From 1853, the national press was publishing reports of football at the school, although at this time matches were predominantly between the various Houses. The school's first captain of football was appointed in 1854, and a school team was formed in the early 1860s for external mataches.[111] Also by the 1860s football was sufficiently well-established for all Houses to field 1st and 2nd XI sides across all age groups.[110]

The Arthur Dunn Challenge Cup (annual football cup competition played between the Old Boys of public schools started in 1903) was contested by Shrewsbury and Charterhouse in the first ever final, and shared by the two institutions following two draws, with two Morgan-Owen brothers choosing instead to turn out for Shrewsbury, instead of playing internationally in a Wales vs. Ireland game for which they had been selected.[112] Shrewsbury has won the Arthur Dunn Challenge Cup a total of 11 times, including the Centenary Cup Final in 2003,[113] a replay of the first final in 1903. A club of Old Salopians attending the University of Cambridge, who had started playing association football in 1874,[114] entered the FA Cup in 1875-76, but scratched when drawn away to Oxford University.

Shrewsbury has won the Independent Schools Football Association Boodles ISFA Cup twice: in 2000 and 2010.

A rowing VIII of the school's training on the River Severn
A rowing VIII of the school's training on the River Severn


The Royal Shrewsbury School Boat Club (RSSBC) is one of the oldest school rowing clubs, having begun as an unofficial sport frowned upon by the authorities, in the late 18th or early 19th century and the first official event being known to have happened in 1839, complete with military bands.[115] The boat club was finally officially constituted in 1866.[116]

Since the boat club began rowing at Henley Royal Regatta in 1912, they have won 14 times. Shrewsbury is only seconded in victories at Henley to Eton, having won specifically:

  • Elsenham Cup: 1919
  • Princess Elizabeth Challenge Cup: 1955,[117] 1957, 1960, 1961, 2007
  • Ladies’ Challenge Plate Winner: 1932
  • Special Race for Schools/Fawley Challenge Cup: 1975,1976, 1980, 1981, 1982, 1984, 1985[118]
Royal Shrewsbury School Boat Club Rowing Blade
Royal Shrewsbury School Boat Club Rowing Blade, the cross pattée emblem (taken from the Tudor crown in the school's arms) is commonly used by sports teams.

Shrewsbury is one of only two public schools to have bumps races, the other being Eton, between the houses. They are rowed over four evenings at the end of term in July. There are usually three boats entered per house. On the fourth evening there are prizes for the leaders of the chart and the Leadbitter Cup for the boat which has made the most bumps over the four nights.
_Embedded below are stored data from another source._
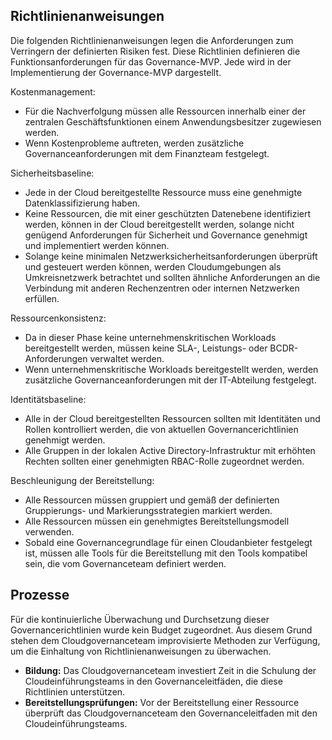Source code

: <!-- TEMPLATE FILE - DO NOT ADD METADATA -->
<!-- markdownlint-disable MD002 MD041 -->

## <a name="policy-statements"></a>Richtlinienanweisungen

Die folgenden Richtlinienanweisungen legen die Anforderungen zum Verringern der definierten Risiken fest. Diese Richtlinien definieren die Funktionsanforderungen für das Governance-MVP. Jede wird in der Implementierung der Governance-MVP dargestellt.

Kostenmanagement:

- Für die Nachverfolgung müssen alle Ressourcen innerhalb einer der zentralen Geschäftsfunktionen einem Anwendungsbesitzer zugewiesen werden.
- Wenn Kostenprobleme auftreten, werden zusätzliche Governanceanforderungen mit dem Finanzteam festgelegt.

Sicherheitsbaseline:

- Jede in der Cloud bereitgestellte Ressource muss eine genehmigte Datenklassifizierung haben.
- Keine Ressourcen, die mit einer geschützten Datenebene identifiziert werden, können in der Cloud bereitgestellt werden, solange nicht genügend Anforderungen für Sicherheit und Governance genehmigt und implementiert werden können.
- Solange keine minimalen Netzwerksicherheitsanforderungen überprüft und gesteuert werden können, werden Cloudumgebungen als Umkreisnetzwerk betrachtet und sollten ähnliche Anforderungen an die Verbindung mit anderen Rechenzentren oder internen Netzwerken erfüllen.

Ressourcenkonsistenz:

- Da in dieser Phase keine unternehmenskritischen Workloads bereitgestellt werden, müssen keine SLA-, Leistungs- oder BCDR-Anforderungen verwaltet werden.
- Wenn unternehmenskritische Workloads bereitgestellt werden, werden zusätzliche Governanceanforderungen mit der IT-Abteilung festgelegt.

Identitätsbaseline:

- Alle in der Cloud bereitgestellten Ressourcen sollten mit Identitäten und Rollen kontrolliert werden, die von aktuellen Governancerichtlinien genehmigt werden.
- Alle Gruppen in der lokalen Active Directory-Infrastruktur mit erhöhten Rechten sollten einer genehmigten RBAC-Rolle zugeordnet werden.

Beschleunigung der Bereitstellung:

- Alle Ressourcen müssen gruppiert und gemäß der definierten Gruppierungs- und Markierungsstrategien markiert werden.
- Alle Ressourcen müssen ein genehmigtes Bereitstellungsmodell verwenden.
- Sobald eine Governancegrundlage für einen Cloudanbieter festgelegt ist, müssen alle Tools für die Bereitstellung mit den Tools kompatibel sein, die vom Governanceteam definiert werden.

## <a name="processes"></a>Prozesse

Für die kontinuierliche Überwachung und Durchsetzung dieser Governancerichtlinien wurde kein Budget zugeordnet. Aus diesem Grund stehen dem Cloudgovernanceteam improvisierte Methoden zur Verfügung, um die Einhaltung von Richtlinienanweisungen zu überwachen.

- **Bildung:** Das Cloudgovernanceteam investiert Zeit in die Schulung der Cloudeinführungsteams in den Governanceleitfäden, die diese Richtlinien unterstützen.
- **Bereitstellungsprüfungen:** Vor der Bereitstellung einer Ressource überprüft das Cloudgovernanceteam den Governanceleitfaden mit den Cloudeinführungsteams.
The event is marshalled by senior rowers and rowing prefects, usually masters.[119] The crew training is mainly pupil driven, though in preparation for Henley the school's First VIII rowers often do not take part, and therefore the boats are composed of other rowers and some non-rowers. Previously, races were run every day until there were no more bumps (i.e. until they were nominally in speed order). This historical set-up could lead to weeks of racing and it was therefore abandoned in favour of a four-day version more than 100 years ago.[citation needed] Otherwise, it is only Oxford and Cambridge that continue to have bumps. Shrewsbury and Eton both race bumps in fours whilst Oxford and Cambridge race in eights.

The town's rowing club, Pengwern Boat Club, has close historical links to the School's rowing activities, and for a time they jointly rented a boat house at the site of the current Pengwern club house.[120]

A former captain of the boat club, John Lander, is the only Olympic gold medallist to have been killed in action in World War 2.[121] GB Olympic silver medalist Rebecca Romero, and Paralympian Becca Chin both recently been appointed to coach within the club.[122]


The Royal Shrewsbury School Hunt (RSSH or "the Hunt") is the oldest cross-country club in the world, with written records (the Hound Books) going back to 1831 and evidence that it was established by 1819.[123] The sport of "the Hunt" or "the Hounds", now known as a Paper Chase, was formalised at the school around 1800. Two runners (the "foxes") made a trail with paper shreds and after a set time they would be pursued by the other runners (the "hounds"). The club officers are the Huntsman and Senior and Junior Whips. The hounds start most races paired into "couples" as in real fox hunting; the winner of a race is said to "kill".[124] Certain of the races are started by the Huntsman, carrying a 200-year-old bugle and a ceremonial whip, dressed in scarlet shirt and a black velvet cap shouting:

All hounds who wish to run, run hard, run well, and may the devil take the hindmost

before lounging the bugle: and this has been done for nearly 200 years.[125]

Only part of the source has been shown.